Identity Matching

Identity matching is the core mechanism that links external identifiers -- wallet holder keys, institutional subject IDs (the institution-scoped eduID, the eduPersonPrincipalName), and other credentials -- to internal identity IDs without storing any plaintext identifiers in the database. When a user presents a trusted eduID credential through an OID4VP wallet presentation, or authenticates through a federated OIDC login via SURFconext, the system converts their identifier into an HMAC-SHA256 hash using a domain-separated key, then looks up that hash in the database. If a match is found, the system resolves the user's internal identity and decrypts the cached canonical attributes associated with it.

It is important to note that matching only occurs for credentials that the system trusts. The DCQL query configuration defines which credential types and issuers are accepted. Only a valid eduID credential from a trusted issuer triggers the matching process. The wallet does not just present "a key" -- it presents a verified eduID credential that contains identity attributes, and the system uses both the credential's holder key (for matching) and its attributes (like the eduPersonPrincipalName) in the reconciliation process.

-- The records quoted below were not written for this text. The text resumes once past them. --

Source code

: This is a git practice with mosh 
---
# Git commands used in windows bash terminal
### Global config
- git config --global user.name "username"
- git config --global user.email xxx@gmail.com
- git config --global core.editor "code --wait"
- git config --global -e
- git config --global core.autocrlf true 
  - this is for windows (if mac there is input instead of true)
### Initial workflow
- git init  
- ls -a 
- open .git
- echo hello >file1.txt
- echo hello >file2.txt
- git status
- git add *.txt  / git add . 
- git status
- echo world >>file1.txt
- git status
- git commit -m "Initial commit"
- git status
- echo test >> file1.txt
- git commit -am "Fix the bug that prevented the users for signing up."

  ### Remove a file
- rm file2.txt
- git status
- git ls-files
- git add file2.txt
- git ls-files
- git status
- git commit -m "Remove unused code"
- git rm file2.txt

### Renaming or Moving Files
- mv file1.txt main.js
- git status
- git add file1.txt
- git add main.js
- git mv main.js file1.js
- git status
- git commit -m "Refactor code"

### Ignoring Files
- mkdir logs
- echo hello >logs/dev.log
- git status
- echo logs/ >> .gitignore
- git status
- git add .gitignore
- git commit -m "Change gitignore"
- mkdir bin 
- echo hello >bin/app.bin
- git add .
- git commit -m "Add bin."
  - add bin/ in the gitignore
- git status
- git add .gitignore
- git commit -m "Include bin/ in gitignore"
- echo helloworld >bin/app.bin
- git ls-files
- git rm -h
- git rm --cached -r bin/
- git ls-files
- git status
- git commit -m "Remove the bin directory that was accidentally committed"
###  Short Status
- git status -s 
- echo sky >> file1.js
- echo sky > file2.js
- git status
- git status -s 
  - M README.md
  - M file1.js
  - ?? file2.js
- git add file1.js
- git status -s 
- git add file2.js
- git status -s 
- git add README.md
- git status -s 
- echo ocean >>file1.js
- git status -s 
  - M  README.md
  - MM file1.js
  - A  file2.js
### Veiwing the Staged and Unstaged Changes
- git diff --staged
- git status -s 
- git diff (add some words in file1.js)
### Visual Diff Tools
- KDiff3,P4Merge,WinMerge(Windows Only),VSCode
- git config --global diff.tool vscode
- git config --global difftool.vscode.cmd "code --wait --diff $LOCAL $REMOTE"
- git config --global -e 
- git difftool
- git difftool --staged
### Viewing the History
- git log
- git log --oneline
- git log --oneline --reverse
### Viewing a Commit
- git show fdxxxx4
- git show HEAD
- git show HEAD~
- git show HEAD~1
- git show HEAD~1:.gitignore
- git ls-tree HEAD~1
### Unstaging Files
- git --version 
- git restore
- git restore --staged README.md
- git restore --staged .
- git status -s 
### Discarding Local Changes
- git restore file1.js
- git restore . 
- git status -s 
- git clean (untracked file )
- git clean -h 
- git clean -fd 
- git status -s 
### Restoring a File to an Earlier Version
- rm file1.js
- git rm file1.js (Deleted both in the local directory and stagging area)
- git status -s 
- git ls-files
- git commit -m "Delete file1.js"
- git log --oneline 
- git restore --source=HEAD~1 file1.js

This approach means the database is cryptographically useless to an attacker. Even with full read access to every table, an adversary sees only one-way HMAC hashes and AES-256-GCM ciphertext. There are no plaintext wallet keys, no plaintext institutional identifiers, and no plaintext personal attributes stored anywhere in the matching tables. The cryptographic keys that produced these hashes and ciphertexts reside in a Hardware Security Module (HSM) or Key Management Service (KMS), entirely separate from the application database.

Why HMAC Instead of Plaintext

The decision to use HMAC-SHA256 rather than storing identifiers in plaintext -- or even using bare SHA-256 hashes -- is driven by a careful threat model analysis.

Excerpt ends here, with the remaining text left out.